床が近いというか目の下はもう床になっていて視線を伸ばしたら……腕が転がっていた。
「俺の腕! あ、足も……」
さっきまで動かしていた体があちこちにあるのだ。
「うちの葎がみじん切りしたから。バラバラになっているわよ」
「……葎、全然、大丈夫じゃないか……」
アルモニーの特別空間なので、血が流れ出る事もなければ痛みもない。なので、バラバラにされても気がつかないでいた。
「バトルが終わったら元に戻るんじゃないかな。
それにしてもバトルでプレイヤーも巻き込まれるんだね。良い事、知ったな」
耳フェチの衣聖羅さんは琴子さんの耳が気に入っている。だからこそ、彼女の発言は怖いものがある。
「衣聖羅さん……」
「大丈夫、大丈夫。知っただけで琴子ちゃんに実践しないから」
「………」
しかし、バトルが終わっても、俺の体は元に戻らなかった。
踝が付いた部位がなくなっていて、それが原因で戻れないらしい……と、トラブルを聞いて駆けつけてくれた魔法生物が教えてくれた。

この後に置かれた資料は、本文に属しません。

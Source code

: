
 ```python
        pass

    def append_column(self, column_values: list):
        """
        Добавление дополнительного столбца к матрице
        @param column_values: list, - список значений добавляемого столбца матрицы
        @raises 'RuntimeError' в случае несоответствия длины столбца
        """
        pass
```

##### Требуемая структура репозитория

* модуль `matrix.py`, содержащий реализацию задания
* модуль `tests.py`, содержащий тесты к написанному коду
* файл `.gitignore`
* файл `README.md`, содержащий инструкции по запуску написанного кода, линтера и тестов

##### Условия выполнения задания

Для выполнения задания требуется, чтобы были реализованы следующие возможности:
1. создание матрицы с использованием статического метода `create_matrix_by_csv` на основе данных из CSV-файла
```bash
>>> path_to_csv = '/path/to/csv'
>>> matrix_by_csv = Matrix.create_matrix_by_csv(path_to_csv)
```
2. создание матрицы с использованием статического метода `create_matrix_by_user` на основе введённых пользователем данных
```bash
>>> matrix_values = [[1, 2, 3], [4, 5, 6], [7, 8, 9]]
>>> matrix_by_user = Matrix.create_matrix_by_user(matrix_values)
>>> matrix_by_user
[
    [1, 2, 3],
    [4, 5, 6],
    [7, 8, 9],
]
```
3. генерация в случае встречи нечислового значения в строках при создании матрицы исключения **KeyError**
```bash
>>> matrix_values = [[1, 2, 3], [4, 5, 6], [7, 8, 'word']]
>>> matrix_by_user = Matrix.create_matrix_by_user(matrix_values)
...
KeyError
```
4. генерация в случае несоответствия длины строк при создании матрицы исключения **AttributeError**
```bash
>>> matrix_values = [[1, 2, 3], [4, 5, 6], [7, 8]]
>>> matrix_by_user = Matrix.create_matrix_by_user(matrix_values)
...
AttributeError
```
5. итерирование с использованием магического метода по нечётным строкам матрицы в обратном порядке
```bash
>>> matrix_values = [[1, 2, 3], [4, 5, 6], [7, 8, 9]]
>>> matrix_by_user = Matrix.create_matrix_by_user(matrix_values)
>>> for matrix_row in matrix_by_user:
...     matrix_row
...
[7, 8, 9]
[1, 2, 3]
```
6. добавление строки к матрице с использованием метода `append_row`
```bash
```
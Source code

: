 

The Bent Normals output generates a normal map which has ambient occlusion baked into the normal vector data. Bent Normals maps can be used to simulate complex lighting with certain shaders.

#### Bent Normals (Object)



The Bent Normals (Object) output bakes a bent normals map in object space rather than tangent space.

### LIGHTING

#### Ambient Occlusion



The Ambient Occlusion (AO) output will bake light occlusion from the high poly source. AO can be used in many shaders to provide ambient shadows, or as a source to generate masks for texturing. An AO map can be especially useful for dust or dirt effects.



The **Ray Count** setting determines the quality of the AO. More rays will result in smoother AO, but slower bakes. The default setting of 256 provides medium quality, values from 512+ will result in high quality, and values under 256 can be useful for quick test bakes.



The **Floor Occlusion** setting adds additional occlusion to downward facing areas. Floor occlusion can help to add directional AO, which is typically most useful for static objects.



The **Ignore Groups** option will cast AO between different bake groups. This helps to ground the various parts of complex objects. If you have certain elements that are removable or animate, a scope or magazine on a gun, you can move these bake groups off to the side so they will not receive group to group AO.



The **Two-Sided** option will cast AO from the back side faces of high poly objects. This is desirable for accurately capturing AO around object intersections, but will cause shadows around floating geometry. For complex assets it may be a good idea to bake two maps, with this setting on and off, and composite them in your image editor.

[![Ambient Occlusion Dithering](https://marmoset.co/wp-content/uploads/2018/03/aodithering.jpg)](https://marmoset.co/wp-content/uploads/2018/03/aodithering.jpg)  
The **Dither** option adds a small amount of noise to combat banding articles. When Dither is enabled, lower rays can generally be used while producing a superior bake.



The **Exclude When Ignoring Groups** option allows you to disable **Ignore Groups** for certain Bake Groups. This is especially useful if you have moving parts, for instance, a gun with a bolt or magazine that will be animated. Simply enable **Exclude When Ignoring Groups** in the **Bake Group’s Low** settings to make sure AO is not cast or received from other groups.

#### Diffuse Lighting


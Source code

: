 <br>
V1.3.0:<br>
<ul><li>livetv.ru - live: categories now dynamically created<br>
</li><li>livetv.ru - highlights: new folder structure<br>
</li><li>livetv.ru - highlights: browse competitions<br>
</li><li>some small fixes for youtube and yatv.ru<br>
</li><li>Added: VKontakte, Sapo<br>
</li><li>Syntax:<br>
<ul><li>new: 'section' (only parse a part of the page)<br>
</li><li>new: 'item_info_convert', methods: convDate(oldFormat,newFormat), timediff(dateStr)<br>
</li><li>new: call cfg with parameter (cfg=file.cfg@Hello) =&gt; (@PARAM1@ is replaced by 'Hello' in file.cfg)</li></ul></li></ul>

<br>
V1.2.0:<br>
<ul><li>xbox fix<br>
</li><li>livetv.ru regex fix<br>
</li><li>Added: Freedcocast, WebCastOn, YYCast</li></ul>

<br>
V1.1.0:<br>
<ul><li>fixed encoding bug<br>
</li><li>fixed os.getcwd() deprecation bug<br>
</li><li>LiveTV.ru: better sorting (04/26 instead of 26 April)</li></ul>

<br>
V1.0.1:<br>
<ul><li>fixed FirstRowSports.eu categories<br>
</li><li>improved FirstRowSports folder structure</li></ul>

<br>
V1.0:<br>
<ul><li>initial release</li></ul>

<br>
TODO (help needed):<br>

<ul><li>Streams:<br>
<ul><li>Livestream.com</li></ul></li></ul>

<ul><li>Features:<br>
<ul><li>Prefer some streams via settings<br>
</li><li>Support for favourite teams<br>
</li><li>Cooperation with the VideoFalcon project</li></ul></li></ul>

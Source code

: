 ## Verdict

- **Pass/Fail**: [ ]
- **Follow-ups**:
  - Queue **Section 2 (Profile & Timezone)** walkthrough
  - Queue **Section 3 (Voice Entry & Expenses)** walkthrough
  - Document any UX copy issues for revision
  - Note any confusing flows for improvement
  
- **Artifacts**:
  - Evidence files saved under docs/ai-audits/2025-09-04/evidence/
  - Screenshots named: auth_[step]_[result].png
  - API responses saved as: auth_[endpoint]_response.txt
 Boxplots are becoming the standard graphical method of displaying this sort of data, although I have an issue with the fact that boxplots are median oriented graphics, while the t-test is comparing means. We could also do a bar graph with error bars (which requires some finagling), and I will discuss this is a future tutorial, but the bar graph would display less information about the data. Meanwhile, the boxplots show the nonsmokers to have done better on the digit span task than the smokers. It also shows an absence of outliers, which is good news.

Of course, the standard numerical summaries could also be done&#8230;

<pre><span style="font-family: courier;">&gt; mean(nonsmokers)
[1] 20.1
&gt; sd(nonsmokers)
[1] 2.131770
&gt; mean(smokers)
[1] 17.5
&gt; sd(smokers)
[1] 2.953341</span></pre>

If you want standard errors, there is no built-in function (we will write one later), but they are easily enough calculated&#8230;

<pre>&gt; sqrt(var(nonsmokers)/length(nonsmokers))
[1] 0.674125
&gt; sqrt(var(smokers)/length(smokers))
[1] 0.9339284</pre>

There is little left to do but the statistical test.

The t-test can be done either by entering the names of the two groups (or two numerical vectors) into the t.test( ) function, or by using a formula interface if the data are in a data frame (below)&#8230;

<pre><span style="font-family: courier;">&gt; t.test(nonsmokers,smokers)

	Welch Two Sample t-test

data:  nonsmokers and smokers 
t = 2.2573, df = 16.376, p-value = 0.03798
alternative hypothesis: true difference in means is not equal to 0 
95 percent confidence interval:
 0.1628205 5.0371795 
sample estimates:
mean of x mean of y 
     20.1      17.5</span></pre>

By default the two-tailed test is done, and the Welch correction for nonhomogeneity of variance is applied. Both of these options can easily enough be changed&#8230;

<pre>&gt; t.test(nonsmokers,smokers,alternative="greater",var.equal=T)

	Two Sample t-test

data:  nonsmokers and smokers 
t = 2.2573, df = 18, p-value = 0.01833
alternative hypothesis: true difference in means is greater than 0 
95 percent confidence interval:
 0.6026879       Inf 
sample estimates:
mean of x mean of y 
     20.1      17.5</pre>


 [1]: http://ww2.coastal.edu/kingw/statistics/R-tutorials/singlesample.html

そしてバトル観戦していた踝フェチhodakaさんの姿も見当たらないのだ。
「ハナの奴、特別空間を堪能しているね」
メッセージを送ってみたが、返ってくる様子はない。
『マスター、hodaka様は3階女子トイレから、移動する様子はありません』
どうやら返す気はないようだ。
hodakaさん……バトルする2人に『魔法使いを捜す気あるのかしら』と言っていたのに、自分だって捜す気がないようだ。
「まさか、デュラハンみたいな体験ができるとはな」
スーパーでショッピングカートを借り、バラバラの体を入れ、その上に頭を置いて移動する。
『まあ、情報収集できたから良いじゃないですか』
カートを押してくれるマロンはフォローしてくれたが、大した収穫は得られなかった。
バトルが終わってから、2人に魔法使いが現れた時の状況を聞いた。恵凜先輩は琴子さんと変わらない内容だったし、衣聖羅さんも似たような内容だった。
ただ、魔法使いが個人的に送るメッセージは衣聖羅さんにはなかった。
「メッセージがないっていうのも気になるな」
「そう言うとマスターkotoko様もメッセージがないことになりますよ」
「そうか……そうだな」
メッセージがないっていうのも気になるな。他のプレイヤーにもいるんだろうか……
「hodakaさんは後で聞くとして……というより聞けるのか?」
踝がついた部位を持って行ってどうするのだろうか……想像するだけで身震いがする。
いや、もしかしたら夢のような扱いをしてくれているかもしれない。
いや、考えてはいけない! ……けれども、妄想が進んでしまう。
『それにしても、マスター、怪しまれ過ぎですね』
暴走していく妄想をマロンが止めてくれた。
「………」
そう、2人とも俺が魔法使いではないかと疑っていたのだ。
ここまでくると俺、もしかして魔法使いなのではと、自分を疑ってしまう。記憶がないだけで。